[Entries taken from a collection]

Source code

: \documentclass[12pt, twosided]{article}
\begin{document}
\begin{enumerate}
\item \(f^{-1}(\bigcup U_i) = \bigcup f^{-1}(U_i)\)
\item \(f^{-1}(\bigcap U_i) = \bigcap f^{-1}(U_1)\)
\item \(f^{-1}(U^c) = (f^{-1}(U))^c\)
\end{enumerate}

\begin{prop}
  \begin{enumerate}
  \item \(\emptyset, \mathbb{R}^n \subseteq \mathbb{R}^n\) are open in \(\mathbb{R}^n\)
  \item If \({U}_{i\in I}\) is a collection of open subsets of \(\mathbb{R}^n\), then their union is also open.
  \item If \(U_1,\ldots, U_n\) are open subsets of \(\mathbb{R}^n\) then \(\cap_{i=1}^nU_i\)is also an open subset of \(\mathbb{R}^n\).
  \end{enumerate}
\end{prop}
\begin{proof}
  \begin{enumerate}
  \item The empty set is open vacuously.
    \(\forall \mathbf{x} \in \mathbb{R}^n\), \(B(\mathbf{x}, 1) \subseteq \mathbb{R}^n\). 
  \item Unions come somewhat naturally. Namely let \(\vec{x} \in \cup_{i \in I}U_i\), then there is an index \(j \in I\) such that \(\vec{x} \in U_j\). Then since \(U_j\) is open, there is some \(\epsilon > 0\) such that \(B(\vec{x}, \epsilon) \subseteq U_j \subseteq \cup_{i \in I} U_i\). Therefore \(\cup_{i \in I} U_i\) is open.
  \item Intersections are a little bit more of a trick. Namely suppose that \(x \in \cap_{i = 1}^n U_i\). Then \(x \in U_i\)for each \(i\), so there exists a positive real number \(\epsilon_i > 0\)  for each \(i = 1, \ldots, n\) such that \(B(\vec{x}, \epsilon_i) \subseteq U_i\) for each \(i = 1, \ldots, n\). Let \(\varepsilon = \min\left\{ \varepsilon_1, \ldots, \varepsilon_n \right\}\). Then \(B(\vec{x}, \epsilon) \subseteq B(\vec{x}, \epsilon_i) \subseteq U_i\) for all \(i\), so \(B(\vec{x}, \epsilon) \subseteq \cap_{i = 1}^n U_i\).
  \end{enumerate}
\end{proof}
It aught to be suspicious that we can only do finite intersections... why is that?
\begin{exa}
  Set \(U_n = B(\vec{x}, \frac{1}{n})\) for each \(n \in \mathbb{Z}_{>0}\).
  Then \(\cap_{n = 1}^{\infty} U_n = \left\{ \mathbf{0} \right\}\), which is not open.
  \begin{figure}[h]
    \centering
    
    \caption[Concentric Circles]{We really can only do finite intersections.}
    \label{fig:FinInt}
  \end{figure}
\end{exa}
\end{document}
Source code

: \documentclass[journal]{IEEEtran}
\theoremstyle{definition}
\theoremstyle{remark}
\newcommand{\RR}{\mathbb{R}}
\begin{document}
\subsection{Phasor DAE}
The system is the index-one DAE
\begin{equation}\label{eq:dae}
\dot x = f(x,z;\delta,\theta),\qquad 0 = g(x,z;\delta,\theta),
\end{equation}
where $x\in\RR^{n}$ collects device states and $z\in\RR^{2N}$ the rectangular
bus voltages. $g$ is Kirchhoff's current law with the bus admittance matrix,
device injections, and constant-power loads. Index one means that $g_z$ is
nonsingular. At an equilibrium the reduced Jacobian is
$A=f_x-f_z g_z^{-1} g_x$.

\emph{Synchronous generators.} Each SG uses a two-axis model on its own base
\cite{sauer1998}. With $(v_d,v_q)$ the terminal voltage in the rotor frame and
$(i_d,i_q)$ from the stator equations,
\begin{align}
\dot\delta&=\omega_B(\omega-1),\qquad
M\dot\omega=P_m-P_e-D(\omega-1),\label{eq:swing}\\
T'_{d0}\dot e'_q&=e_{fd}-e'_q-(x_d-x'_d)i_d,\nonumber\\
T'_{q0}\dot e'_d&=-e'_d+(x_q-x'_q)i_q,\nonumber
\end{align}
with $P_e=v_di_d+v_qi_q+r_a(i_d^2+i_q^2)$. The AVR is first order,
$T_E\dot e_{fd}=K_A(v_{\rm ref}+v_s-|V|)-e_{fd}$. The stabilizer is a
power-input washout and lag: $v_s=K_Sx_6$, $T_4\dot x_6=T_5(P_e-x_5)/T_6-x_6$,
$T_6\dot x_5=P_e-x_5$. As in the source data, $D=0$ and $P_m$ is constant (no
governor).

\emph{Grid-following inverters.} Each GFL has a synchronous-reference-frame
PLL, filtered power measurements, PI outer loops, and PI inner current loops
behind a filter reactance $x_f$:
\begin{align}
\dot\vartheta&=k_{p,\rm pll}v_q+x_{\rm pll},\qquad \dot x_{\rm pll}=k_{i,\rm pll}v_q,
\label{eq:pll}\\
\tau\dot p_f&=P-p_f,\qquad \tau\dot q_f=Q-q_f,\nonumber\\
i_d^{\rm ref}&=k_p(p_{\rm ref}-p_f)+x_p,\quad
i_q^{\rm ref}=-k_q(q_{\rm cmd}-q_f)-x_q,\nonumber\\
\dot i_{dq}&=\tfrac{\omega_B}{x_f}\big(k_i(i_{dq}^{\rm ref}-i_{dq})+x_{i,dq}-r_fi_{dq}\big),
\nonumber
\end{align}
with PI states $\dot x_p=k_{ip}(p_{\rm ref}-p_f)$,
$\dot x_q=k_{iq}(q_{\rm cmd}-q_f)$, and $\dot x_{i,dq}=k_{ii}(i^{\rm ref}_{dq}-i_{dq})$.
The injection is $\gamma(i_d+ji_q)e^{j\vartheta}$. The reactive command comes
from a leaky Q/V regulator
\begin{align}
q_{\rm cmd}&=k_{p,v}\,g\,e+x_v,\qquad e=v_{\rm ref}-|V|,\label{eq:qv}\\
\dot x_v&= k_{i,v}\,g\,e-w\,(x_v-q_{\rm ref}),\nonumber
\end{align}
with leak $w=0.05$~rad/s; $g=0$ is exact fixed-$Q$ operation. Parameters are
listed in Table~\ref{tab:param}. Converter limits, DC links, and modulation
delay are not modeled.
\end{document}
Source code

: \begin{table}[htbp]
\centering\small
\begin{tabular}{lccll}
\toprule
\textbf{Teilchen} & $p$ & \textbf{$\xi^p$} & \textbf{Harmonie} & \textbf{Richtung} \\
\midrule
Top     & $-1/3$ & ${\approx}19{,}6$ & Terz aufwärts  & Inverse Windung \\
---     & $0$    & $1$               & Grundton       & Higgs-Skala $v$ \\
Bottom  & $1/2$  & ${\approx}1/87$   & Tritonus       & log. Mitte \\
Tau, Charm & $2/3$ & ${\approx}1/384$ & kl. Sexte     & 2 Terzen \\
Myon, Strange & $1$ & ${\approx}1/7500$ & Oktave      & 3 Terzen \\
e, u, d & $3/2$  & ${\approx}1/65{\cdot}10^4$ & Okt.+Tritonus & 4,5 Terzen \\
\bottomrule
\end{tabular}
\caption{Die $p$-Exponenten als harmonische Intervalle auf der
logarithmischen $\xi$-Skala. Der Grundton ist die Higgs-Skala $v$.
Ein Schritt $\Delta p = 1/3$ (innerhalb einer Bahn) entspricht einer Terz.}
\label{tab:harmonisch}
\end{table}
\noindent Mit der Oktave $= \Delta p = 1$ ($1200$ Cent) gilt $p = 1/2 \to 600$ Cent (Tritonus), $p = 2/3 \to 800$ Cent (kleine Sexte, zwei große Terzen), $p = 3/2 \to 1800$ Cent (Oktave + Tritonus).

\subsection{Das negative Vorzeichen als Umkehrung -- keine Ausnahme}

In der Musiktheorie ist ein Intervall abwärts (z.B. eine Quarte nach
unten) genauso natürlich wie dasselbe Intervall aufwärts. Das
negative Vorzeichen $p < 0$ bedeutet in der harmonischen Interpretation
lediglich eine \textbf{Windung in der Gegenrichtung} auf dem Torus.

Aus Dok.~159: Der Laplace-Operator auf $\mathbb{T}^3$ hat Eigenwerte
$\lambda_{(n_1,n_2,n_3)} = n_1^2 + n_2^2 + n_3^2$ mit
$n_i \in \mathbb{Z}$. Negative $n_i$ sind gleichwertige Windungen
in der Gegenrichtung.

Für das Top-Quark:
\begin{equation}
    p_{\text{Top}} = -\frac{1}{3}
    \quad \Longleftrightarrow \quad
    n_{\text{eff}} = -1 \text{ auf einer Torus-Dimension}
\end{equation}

## Activity
Scan the data for the word "device" and copy every line where it shows up.

## Solution for this problem
where $x\in\RR^{n}$ collects device states and $z\in\RR^{2N}$ the rectangular
device injections, and constant-power loads. Index one means that $g_z$ is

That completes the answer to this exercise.